▶ _Supplied data_
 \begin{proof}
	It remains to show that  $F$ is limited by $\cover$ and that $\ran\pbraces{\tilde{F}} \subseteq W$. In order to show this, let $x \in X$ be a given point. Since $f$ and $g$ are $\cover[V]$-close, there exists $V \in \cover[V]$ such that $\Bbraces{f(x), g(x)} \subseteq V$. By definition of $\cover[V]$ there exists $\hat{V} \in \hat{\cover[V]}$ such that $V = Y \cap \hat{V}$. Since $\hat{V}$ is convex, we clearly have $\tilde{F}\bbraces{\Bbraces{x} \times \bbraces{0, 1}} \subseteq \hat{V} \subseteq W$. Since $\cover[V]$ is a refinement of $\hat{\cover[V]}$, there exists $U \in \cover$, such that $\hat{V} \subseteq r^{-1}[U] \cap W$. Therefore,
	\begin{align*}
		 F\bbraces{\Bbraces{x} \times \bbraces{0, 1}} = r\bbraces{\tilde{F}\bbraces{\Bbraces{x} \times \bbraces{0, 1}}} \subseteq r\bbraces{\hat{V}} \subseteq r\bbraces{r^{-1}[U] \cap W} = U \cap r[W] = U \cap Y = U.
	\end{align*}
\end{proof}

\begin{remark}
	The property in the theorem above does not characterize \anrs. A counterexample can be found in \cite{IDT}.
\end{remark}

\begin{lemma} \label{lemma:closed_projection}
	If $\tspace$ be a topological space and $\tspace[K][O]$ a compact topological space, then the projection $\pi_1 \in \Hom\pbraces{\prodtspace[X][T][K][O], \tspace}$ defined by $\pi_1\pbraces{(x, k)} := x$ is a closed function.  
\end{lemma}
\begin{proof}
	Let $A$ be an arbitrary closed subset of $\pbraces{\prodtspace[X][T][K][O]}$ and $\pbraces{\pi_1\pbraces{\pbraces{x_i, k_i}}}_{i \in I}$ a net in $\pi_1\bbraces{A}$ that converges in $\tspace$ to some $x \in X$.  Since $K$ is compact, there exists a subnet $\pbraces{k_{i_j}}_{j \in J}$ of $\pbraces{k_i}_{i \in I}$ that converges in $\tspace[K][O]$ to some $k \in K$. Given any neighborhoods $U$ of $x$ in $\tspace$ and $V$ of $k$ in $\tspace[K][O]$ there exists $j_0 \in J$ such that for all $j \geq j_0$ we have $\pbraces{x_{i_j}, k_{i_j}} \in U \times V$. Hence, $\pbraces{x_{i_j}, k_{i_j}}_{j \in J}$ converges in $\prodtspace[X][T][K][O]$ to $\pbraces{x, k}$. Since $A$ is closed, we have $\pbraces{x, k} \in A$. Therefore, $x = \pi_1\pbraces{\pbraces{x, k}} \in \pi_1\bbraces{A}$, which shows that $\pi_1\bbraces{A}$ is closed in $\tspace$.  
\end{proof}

...

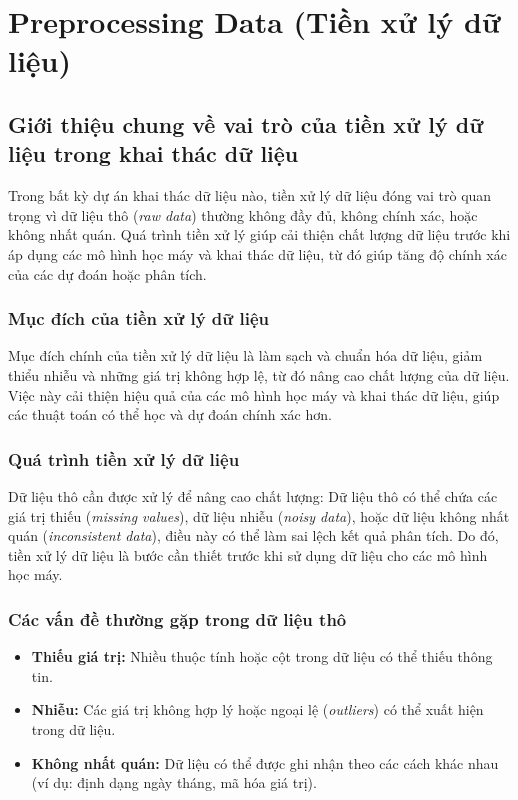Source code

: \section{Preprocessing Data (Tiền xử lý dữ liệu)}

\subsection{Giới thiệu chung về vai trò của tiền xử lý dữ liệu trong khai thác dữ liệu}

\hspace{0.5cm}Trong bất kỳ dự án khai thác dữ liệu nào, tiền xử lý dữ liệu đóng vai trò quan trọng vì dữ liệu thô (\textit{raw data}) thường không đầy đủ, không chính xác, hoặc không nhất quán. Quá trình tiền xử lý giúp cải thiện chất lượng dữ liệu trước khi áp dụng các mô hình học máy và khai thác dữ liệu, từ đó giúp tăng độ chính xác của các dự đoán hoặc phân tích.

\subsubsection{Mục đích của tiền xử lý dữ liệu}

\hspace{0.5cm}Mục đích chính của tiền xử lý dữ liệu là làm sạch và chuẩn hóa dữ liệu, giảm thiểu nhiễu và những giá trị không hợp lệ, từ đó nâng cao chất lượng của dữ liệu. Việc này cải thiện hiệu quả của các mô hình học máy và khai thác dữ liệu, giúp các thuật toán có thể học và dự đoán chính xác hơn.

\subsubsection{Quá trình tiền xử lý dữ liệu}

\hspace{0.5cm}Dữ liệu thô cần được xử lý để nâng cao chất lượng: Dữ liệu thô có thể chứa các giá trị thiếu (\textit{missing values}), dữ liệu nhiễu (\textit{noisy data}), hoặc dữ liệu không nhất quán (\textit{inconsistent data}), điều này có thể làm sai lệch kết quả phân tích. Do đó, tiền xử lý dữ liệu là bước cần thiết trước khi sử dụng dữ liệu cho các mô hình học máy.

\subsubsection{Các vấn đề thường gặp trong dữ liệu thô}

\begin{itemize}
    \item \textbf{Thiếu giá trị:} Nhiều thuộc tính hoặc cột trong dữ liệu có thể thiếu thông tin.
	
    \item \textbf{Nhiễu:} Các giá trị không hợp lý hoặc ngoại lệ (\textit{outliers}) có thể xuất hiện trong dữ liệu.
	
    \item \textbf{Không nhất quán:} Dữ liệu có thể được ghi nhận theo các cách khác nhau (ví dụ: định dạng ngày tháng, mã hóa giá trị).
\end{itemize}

==

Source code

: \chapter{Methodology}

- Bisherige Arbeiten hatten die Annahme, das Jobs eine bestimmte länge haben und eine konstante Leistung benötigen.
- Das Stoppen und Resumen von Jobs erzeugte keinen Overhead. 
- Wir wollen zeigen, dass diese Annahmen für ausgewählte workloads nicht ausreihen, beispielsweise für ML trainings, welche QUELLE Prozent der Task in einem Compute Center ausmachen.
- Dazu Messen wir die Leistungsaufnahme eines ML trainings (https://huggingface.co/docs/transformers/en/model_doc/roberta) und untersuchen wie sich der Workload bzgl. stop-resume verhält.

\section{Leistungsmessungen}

▶ _Exercise directions_
Only the lines above from the line with "Data (Tiền xử" to the line with "thiệu chung về", those two lines included, should be reproduced exactly.

▶ _Finished task_
: \section{Preprocessing Data (Tiền xử lý dữ liệu)}

\subsection{Giới thiệu chung về vai trò của tiền xử lý dữ liệu trong khai thác dữ liệu}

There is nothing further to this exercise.